Central Banks

Russian central bank cuts interest rate further—down to 10 percent

Russia's central bank cut interest rates on Friday amid what analysts called more "aggressive" calls for monetary easing.

The central bank cut its key interest rate by 50 basis points to 10 percent on Friday, saying that it made the decision "given the inflation slowdown, in line with the forecast, decrease in inflation expectations and unstable economic activity."

The move was widely expected by economists.

Pressure has grown on the central bank for more monetary easing, but analysts think the central bank will continue its "gradual rate cut strategy" in order to stabilize the rate of inflation to 4 percent by 2017 (it stood at 6.6 percent, as of September).

The central bank itself warned that it was unlikely to cut rates again before the end of the year.

"For the trend towards sustainable decline in inflation to strengthen, according to the Bank of Russia's estimates, the current value of the key rate needs to be maintained till end-2016 with its further possible cuts in 2017 in the first or second quarter."

The bank forecast that annual consumer price growth would stand at 4.5 percent in September 2017 and would then go down to the 4 percent target in late 2017. "When making its key rate decisions in the coming months, the Bank of Russia will assess inflation risks alongside economy and inflation dynamics' consistence with the baseline forecast," it said.

A national flag flies above the headquarters of the Central Bank of the Russian Federation in Moscow.
Andrey Rudakov | Bloomberg | Getty Images

Also, on Friday, S&P Global Ratings upgraded its outlook on the Russia's credit rating to "stable" from "negative."

"External risks to Russia have abated to a significant extent, while the country's economy continues to adjust to the dual shocks of a lower oil price environment and sanctions imposed by the EU and the U.S.," S&P said in a report on the revision.

Capital Economics' Emerging Markets economist Liza Ermolenko responded to the rate cut by saying the central bank appeared "much less dovish than we had expected."

"We still think there's room for significant monetary easing over the next year or so, although the clear risk now is that this will come later and be smaller than we had previously anticipated," she said.

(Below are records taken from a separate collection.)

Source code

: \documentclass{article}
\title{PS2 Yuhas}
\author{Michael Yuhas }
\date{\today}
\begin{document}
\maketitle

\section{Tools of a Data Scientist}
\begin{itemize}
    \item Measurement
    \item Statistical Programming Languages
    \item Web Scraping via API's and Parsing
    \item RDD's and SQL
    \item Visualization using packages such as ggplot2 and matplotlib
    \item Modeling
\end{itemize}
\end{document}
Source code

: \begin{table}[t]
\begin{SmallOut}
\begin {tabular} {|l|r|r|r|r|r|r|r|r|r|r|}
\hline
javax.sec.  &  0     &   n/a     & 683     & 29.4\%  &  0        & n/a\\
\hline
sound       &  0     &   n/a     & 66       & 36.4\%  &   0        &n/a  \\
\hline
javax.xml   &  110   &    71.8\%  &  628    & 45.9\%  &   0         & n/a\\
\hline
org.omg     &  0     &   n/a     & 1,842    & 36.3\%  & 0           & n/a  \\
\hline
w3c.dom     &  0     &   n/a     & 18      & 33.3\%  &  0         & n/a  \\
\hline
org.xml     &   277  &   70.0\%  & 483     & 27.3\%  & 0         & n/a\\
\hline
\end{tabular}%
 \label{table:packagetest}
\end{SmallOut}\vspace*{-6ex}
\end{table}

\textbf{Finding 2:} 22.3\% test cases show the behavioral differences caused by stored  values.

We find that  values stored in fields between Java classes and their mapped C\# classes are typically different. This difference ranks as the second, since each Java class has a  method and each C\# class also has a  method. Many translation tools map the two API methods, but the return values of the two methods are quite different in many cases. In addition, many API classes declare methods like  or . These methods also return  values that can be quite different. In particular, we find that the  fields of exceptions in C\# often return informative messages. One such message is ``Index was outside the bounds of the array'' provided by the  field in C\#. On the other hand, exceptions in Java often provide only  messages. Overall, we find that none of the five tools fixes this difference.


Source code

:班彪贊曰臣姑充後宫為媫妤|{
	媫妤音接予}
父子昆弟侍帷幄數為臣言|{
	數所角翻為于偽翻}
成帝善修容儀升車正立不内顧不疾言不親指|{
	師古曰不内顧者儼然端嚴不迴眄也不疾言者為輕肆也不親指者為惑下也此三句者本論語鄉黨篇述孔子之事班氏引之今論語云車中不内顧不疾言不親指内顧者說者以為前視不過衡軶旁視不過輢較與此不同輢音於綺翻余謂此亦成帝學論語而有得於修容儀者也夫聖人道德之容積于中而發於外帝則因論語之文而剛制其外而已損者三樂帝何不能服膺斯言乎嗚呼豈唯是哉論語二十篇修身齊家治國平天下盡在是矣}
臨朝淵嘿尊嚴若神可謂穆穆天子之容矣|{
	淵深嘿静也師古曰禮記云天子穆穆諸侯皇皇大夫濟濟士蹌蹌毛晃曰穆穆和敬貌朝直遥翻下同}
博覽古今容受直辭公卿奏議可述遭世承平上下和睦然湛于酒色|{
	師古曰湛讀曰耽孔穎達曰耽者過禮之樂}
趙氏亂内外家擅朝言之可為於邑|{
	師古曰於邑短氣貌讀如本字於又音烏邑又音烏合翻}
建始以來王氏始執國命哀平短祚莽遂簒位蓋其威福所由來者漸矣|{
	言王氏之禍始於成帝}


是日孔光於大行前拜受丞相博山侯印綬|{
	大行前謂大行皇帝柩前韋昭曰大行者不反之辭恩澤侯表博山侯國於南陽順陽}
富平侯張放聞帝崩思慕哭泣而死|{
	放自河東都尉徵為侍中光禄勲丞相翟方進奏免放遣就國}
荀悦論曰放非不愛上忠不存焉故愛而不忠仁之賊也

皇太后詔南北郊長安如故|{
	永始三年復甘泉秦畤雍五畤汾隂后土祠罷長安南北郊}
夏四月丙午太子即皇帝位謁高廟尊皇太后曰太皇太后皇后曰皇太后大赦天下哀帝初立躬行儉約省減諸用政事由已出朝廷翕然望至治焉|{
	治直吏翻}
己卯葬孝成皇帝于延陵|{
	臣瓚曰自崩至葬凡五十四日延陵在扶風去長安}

"Today's decision...was correctly anticipated by the vast majority of the analysts but the accompanying statement was surprisingly hawkish. In particular, the Bank explicitly stated that interest rates are likely to remain on hold for the rest of the year (we had expected further 50bp cuts at the remaining two meetings in the year)."

Friday's rate cut is the second time since June that the central bank has tentatively lowered rates. Showing how seriously the central bank is about sticking to its remit to regain price stability in Russia, it last cut rates in August 2015.

Russia's economy has been hit over the last couple of years by economic sanctions for Russia's annexation of Crimea and alleged involvement in a pro-Russian uprising in Ukraine, as well as a drop in the oil price. The ensuing capital flight and drop in the ruble, not to mention its economic isolation, caused Russia's consumer prices to rise dramatically – a year ago, inflation stood around 15 percent.

Russia's central bank was stuck between a rock and a hard place – pressured to stimulate the economy (which it could do by lowering interest rates and encouraging borrowing and spending) but wary of causing inflation to rise.

Despite pressures to cut rates it made reducing inflation its primary concern and its cautious strategy appears to be working with inflation in gradual decline and getting closer to the central bank's target.

The shadow of popular discontent

Russian ruble has decoupled from oil price: Pro
Russian ruble has decoupled from oil price: Pro

Eurasia Group's Russia analysts Jason Bush, Zacharyu Witlin and Alexander Kliment said in a note Thursday that "while industrial lobbies want lower interest rates, most ordinary Russians care more about bread-and-butter issues such as the price of bread and butter."

They noted that according to one recent poll by the Levada Center, an independent polling agency, the government's failure to address rising prices was the number one concern for citizens with 42 percent of those polled saying it was "their primary grievance." In contrast, just 25 percent hold the government responsible for failing to deal with the economic crisis, the analysts said.

Aware of public anger towards the high price of food and goods, Eurasia's analysts believed that the central bank had the backing of the Kremlin in its cautious approach to inflation.

"Ahead of the upcoming meeting, demands for faster rate cuts have grown. With growth stagnant, business lobbyists are asking for looser policy. Last week a Kremlin-linked think tank, the Stolypin Club, unveiled an economic strategy proposal that includes sizable monetary stimulus," the analysts said.

"(However) we believe the Kremlin will continue to insulate the Central Bank of Russia's decisions from those demands for faster cuts … And calls from high-profile figures for radical changes to monetary policy will likely go unanswered, and (central bank Governor Elvira) Nabiullina will continue to enjoy Putin's strong backing."